Palestinian Authority jails and tortures LGBTs
Gay Palestinians appeal for international solidarity
BBC Radio 4, Monday 30 May 2005, 8.30 - 9pm GMT
Listen to the programme:
http://www.bbc.co.uk/radio4/factual/gay_divide.shtml
(available online only until Sunday 5 June 2005)
Please show solidarity with LGBT Palestinians. Help us end the homophobic persecution of Palestinian lesbians and gays.
1) Email the UK representative of the Palestine Liberation
Organisation, Afif Safieh
Palestinianuk@aol.com
Or fax Mr Safieh on London 020 8563 0058 - from outside the UK +44 208 563 0058
2) Fax the President of the Palestinian Authority, Mahmoud Abbas, in Ramallah, on 00 9728 282 2365
Thank you for helping LGBT Palestinians.
If you want more information concerning homophobic persecution in the Palestinian territories, go to the OutRage! website:
www.outrage.org.uk
Then go to Briefings, then to Palestinian Gays.
Solidarity! - Saoud Khan, OutRage!

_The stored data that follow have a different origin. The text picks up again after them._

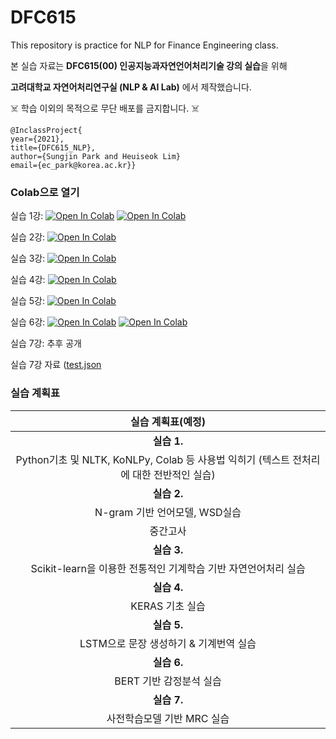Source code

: # DFC615
This repository is practice for NLP for Finance Engineering class.

본 실습 자료는 **DFC615(00) 인공지능과자연언어처리기술 강의 실습**을 위해 

**고려대학교 자연어처리연구실 (NLP & AI Lab)** 에서 제작했습니다.

☠️ 학습 이외의 목적으로 무단 배포를 금지합니다. ☠️

```
@InclassProject{
year={2021},
title={DFC615_NLP},
author={Sungjin Park and Heuiseok Lim}
email={ec_park@korea.ac.kr}}
```
### Colab으로 열기

실습 1강: [![Open In Colab](https://colab.research.google.com/assets/colab-badge.svg)](https://colab.research.google.com/drive/1Zq2dsIutiynISBAz_4henQy4MoJeexGX?usp=sharing) [![Open In Colab](https://colab.research.google.com/assets/colab-badge.svg)](https://colab.research.google.com/drive/1yIb4GslGqQedx_FQavDpLjUH9ylSZQAY?usp=sharing)

실습 2강: [![Open In Colab](https://colab.research.google.com/assets/colab-badge.svg)](https://colab.research.google.com/drive/1ag9Jtyd0aGNN1krtA0yNQYy0f1Umm5R8?usp=sharing)

실습 3강: [![Open In Colab](https://colab.research.google.com/assets/colab-badge.svg)](https://colab.research.google.com/drive/1RM8fWMirYgM7SKbWCI72_Oo4IzCHc9sR?usp=sharing)

실습 4강: [![Open In Colab](https://colab.research.google.com/assets/colab-badge.svg)](https://colab.research.google.com/drive/1oRClJhw8SGpZLXLNQgUnlG7wJZFkFuSe?usp=sharing)

실습 5강: [![Open In Colab](https://colab.research.google.com/assets/colab-badge.svg)](https://colab.research.google.com/drive/1LcpVuIV_x385f5r7rh5lmERKbObAh44u?usp=sharing)

실습 6강: [![Open In Colab](https://colab.research.google.com/assets/colab-badge.svg)](https://colab.research.google.com/drive/16zBqA0hZnSPQta3x1Kg4KzNB1yOjhKwA?usp=sharing) [![Open In Colab](https://colab.research.google.com/assets/colab-badge.svg)](https://colab.research.google.com/drive/1JEAPNMSowoT-pIjCCjGs1KjI7QIZwBJz?usp=sharing)

실습 7강: 추후 공개

실습 7강 자료 ([test.json](https://drive.google.com/file/d/1_PzHsNiTRnHf_CTK89pC07Joarf7rH_I/view?usp=sharing])

### 실습 계획표

|**실습 계획표(예정)**|
|:----------------:|
|**실습 1.**|
|Python기초 및 NLTK, KoNLPy, Colab 등 사용법 익히기  (텍스트 전처리에 대한 전반적인 실습)|
|**실습 2.**|
|N-gram 기반 언어모델, WSD실습|
|중간고사|
|**실습 3.**|
|Scikit-learn을 이용한 전통적인 기계학습 기반 자연언어처리 실습|
|**실습 4.**|
|KERAS 기초 실습|
|**실습 5.**|
|LSTM으로 문장 생성하기 & 기계번역 실습|
|**실습 6.**|
|BERT 기반 감정분석 실습|
|**실습 7.**|
|사전학습모델 기반 MRC 실습|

London
-------------
Excerpts from the BBC Radio 4 programme:
Reporter Eric Beauchemin explores Muslim attitudes to homosexuality through the lives of some of the gay and lesbian Palestinians forced to flee to Israel:
Throughout the Muslim world homosexuality is a taboo, punishable in several countries by death. On the West Bank and Gaza women or men who have sex with people of the same sex face imprisonment and torture. They are also rejected by their families and the rest of society.
Several hundred Palestinian gays and lesbians have fled to Israel.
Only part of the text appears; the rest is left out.